The required result is each line of the entries below containing the string "hashicorp".

/---

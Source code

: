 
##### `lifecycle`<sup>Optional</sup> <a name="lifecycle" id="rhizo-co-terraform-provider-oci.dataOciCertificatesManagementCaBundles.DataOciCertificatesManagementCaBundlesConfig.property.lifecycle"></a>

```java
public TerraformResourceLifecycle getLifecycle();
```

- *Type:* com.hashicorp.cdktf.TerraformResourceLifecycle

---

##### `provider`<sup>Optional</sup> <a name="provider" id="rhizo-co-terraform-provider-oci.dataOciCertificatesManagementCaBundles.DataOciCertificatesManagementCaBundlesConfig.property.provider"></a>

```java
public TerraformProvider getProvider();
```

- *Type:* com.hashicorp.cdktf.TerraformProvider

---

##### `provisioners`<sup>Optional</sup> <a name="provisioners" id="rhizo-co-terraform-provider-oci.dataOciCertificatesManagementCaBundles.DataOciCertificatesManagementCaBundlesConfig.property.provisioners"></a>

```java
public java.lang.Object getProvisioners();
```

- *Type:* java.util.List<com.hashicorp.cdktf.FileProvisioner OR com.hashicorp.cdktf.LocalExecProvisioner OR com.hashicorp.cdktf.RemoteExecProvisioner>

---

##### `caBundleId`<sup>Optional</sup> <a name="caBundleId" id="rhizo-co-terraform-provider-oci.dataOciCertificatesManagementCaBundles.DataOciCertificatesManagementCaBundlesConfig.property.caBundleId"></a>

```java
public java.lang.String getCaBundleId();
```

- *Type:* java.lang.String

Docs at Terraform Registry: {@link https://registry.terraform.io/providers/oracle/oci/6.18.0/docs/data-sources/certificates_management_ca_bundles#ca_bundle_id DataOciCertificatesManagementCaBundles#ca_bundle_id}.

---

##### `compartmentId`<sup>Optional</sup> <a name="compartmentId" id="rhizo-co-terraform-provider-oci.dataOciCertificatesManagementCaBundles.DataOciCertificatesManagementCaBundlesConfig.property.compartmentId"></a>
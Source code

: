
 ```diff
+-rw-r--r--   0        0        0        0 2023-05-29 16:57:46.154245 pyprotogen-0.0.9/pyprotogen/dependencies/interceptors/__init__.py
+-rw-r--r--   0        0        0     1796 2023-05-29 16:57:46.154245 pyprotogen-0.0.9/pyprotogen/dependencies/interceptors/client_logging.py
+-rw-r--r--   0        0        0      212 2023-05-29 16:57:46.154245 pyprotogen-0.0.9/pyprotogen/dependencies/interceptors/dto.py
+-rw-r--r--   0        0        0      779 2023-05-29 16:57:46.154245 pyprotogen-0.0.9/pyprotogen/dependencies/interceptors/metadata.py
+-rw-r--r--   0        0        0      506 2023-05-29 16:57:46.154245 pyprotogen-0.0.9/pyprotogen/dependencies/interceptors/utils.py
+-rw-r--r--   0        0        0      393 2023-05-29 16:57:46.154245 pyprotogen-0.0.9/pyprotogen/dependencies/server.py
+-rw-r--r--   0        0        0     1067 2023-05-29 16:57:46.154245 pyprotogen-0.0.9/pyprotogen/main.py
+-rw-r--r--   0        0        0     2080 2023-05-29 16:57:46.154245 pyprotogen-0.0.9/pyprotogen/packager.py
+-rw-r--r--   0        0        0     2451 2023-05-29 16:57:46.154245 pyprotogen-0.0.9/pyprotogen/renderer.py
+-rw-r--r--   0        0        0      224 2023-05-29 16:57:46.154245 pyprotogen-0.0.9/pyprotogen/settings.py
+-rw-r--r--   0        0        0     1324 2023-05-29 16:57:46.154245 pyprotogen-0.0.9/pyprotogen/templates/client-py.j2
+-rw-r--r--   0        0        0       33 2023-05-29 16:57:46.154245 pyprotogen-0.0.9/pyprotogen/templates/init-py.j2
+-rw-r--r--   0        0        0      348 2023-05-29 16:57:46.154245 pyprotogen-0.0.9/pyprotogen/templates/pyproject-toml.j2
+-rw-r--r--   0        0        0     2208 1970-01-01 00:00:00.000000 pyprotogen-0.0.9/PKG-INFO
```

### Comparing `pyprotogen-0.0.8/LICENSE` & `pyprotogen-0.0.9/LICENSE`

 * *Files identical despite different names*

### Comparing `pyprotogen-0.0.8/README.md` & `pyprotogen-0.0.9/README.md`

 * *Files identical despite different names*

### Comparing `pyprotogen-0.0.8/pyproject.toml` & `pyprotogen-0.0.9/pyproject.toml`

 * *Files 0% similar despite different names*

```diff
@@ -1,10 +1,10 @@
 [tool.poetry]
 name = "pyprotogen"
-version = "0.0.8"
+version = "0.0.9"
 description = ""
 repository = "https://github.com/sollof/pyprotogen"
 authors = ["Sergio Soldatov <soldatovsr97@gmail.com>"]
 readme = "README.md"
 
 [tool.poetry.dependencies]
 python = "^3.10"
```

\---

RESPONSE BOX
- *Type:* com.hashicorp.cdktf.TerraformResourceLifecycle
- *Type:* com.hashicorp.cdktf.TerraformProvider
- *Type:* java.util.List<com.hashicorp.cdktf.FileProvisioner OR com.hashicorp.cdktf.LocalExecProvisioner OR com.hashicorp.cdktf.RemoteExecProvisioner>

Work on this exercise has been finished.